Task prompt.
Please repeat the listing below in its entirety, exactly.

[Opening Data extract section]

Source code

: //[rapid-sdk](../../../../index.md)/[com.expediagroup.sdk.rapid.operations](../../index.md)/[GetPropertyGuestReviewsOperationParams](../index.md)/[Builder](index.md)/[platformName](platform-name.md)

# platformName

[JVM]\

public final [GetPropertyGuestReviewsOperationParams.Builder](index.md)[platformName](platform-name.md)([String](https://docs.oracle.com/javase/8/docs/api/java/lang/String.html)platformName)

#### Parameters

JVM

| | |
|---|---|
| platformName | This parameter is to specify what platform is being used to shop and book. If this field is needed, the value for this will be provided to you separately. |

[Closing Data extract section]

Expected answer.
Source code

: //[rapid-sdk](../../../../index.md)/[com.expediagroup.sdk.rapid.operations](../../index.md)/[GetPropertyGuestReviewsOperationParams](../index.md)/[Builder](index.md)/[platformName](platform-name.md)

# platformName

[JVM]\

public final [GetPropertyGuestReviewsOperationParams.Builder](index.md)[platformName](platform-name.md)([String](https://docs.oracle.com/javase/8/docs/api/java/lang/String.html)platformName)

#### Parameters

JVM

| | |
|---|---|
| platformName | This parameter is to specify what platform is being used to shop and book. If this field is needed, the value for this will be provided to you separately. |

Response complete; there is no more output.